I have a web app which I've deployed to multiple Firebase projects (i.e. dev, staging, production). It uses Cloud Functions for Firebase for its back-end functionality.
Recently, after deploying to a new environment, I started getting a CORS error for one of the functions. After some searching I found that the Authentication settings in the Cloud Functions panel can affect this, and in this case making the Function accessible to allUsers solved my CORS issue.
While in the Functions console, I noticed that most, but not all, of my Firebase functions had Authentication set to "Allow unauthenticated" by default. What was strange, however, is that in different environments (i.e. dev vs staging) a function might be set to allow unauthenticated, but in others would not (even though I never manually altered any of these settings).

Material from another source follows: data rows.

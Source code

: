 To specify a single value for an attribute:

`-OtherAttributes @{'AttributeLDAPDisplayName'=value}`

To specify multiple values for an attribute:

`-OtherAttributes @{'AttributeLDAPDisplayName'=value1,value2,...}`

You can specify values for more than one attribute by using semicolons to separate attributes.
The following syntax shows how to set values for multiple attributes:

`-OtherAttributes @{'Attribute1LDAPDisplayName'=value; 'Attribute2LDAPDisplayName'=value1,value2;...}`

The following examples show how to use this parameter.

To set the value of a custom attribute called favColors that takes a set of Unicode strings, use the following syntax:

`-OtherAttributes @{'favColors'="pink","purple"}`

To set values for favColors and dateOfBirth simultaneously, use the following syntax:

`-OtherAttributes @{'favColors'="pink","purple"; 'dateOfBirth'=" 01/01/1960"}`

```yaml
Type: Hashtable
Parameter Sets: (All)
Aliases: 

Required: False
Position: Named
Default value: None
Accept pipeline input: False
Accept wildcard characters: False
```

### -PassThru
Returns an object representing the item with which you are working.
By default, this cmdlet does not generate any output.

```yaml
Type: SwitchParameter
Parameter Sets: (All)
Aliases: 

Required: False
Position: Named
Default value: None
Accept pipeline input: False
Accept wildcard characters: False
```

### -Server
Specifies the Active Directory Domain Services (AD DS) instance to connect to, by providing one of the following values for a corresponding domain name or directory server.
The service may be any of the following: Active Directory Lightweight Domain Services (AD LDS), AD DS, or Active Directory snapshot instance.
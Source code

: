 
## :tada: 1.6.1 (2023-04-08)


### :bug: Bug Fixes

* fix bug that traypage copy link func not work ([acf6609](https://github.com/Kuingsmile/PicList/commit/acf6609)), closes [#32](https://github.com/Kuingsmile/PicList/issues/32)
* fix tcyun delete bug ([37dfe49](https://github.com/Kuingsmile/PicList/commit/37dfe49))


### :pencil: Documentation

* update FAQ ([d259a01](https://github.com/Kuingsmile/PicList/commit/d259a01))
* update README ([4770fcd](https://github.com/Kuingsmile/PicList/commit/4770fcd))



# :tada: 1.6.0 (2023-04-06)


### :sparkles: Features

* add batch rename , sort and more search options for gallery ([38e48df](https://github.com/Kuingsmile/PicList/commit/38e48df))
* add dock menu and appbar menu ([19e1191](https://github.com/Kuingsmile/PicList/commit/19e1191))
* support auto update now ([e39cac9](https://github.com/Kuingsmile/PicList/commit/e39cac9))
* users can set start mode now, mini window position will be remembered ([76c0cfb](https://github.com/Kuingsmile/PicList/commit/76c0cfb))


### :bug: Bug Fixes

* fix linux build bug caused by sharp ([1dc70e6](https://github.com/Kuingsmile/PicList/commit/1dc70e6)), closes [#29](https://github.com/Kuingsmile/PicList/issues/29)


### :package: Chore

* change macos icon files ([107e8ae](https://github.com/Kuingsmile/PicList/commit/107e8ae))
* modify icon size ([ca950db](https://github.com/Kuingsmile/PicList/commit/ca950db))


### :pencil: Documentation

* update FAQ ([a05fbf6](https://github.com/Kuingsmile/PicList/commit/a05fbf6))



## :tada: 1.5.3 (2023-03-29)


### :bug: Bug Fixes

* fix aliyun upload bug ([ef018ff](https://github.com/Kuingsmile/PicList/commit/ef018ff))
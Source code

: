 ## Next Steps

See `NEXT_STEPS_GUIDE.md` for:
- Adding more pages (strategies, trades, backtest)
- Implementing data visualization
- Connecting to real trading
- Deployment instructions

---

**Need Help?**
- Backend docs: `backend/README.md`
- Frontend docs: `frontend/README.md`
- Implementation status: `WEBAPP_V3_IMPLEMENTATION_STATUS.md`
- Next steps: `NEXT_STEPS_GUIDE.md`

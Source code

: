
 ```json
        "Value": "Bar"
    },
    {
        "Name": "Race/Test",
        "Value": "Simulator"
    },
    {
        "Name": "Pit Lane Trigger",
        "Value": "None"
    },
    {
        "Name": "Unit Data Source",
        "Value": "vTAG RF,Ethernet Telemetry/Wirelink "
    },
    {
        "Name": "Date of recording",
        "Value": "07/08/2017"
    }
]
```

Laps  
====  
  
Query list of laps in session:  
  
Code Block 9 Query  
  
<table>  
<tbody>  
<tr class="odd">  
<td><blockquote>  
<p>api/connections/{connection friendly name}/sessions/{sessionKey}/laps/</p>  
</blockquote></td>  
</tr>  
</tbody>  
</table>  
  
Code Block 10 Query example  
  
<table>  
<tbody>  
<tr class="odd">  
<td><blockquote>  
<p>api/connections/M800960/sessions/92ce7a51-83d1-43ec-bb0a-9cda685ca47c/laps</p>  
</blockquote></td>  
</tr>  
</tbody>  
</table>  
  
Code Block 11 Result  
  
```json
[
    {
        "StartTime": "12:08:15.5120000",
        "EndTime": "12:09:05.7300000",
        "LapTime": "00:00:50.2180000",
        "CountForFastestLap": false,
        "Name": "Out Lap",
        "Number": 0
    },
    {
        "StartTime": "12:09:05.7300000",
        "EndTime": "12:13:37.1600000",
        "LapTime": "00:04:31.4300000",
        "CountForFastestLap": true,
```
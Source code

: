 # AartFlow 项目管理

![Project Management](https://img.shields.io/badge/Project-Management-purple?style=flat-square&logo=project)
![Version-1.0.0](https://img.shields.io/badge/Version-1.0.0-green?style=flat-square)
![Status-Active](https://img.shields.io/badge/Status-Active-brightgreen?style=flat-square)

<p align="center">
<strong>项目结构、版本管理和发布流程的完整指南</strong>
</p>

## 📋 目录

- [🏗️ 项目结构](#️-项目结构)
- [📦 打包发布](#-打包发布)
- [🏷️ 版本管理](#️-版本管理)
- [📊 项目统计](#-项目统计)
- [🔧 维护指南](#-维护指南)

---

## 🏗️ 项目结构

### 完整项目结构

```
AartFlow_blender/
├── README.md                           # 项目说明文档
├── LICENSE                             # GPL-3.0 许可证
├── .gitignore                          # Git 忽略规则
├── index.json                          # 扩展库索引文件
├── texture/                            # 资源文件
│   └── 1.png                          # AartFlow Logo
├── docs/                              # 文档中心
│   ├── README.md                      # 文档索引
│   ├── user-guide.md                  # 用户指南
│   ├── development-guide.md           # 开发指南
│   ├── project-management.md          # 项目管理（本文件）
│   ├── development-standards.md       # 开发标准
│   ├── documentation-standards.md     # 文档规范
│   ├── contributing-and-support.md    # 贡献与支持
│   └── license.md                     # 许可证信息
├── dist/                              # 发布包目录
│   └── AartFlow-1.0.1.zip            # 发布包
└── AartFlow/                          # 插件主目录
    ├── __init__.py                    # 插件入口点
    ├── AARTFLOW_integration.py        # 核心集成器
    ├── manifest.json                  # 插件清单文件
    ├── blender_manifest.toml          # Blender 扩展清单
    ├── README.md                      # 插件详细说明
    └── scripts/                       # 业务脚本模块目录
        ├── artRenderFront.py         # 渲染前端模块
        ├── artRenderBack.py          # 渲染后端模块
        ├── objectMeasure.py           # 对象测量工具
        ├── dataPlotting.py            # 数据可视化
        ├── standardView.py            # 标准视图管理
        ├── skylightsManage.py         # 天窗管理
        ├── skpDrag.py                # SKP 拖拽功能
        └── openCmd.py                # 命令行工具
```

Essentially, my question is, how are these settings determined? I only every deployed my functions via firebase deploy or firebase deploy --only functions. What is the expected behavior here? Are Cloud Functions deployed via Firebase expected to be set to "Allow unauthenticated" by default, and those that aren't simply experienced some kind of error during deployment?
Are Cloud Functions deployed via Firebase expected to be set to "Allow unauthenticated" by default?
Yes, that's what the Firebase CLI does, and that allows the function to be invoked without Google IAM. That's the expectation for code that backs a mobile or web app, since they won't use IAM.
That setting has nothing to do with CORS. CORS is fully under your control in the code of the function.